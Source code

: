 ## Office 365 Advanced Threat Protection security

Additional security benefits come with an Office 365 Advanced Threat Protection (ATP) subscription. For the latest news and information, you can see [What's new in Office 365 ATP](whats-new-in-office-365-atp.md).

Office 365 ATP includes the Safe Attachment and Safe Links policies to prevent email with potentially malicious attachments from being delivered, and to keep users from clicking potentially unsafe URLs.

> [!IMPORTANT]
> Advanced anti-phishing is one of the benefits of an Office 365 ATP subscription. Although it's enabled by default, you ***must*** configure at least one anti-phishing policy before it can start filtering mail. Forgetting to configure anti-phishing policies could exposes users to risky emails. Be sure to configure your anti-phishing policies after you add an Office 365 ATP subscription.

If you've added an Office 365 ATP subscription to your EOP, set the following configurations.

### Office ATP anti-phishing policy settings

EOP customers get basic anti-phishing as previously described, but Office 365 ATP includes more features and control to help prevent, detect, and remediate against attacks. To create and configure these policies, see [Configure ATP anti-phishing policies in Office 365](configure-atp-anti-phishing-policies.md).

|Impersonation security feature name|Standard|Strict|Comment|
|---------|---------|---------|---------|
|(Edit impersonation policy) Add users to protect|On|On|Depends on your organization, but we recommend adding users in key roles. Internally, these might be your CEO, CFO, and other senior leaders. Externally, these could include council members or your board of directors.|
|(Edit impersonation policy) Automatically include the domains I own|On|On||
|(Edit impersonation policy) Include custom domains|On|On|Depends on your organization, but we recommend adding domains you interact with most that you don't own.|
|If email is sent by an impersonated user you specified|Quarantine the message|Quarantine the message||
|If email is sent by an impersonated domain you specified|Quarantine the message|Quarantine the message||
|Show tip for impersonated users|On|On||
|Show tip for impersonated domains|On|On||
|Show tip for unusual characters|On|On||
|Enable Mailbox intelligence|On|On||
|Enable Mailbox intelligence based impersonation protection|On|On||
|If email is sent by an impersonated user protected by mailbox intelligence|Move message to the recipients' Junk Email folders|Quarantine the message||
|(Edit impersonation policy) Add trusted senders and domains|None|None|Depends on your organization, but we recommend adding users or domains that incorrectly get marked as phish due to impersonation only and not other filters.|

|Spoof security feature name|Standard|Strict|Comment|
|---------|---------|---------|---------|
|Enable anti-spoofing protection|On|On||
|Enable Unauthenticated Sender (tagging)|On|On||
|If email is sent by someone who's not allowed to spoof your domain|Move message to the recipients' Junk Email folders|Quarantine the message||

________

## DESCRIPTION OF THE TASK
Search the preceding listing for the word "recipients" and pull out every line that holds it.

## RESPONSE TO THIS TASK
|If email is sent by an impersonated user protected by mailbox intelligence|Move message to the recipients' Junk Email folders|Quarantine the message||
|If email is sent by someone who's not allowed to spoof your domain|Move message to the recipients' Junk Email folders|Quarantine the message||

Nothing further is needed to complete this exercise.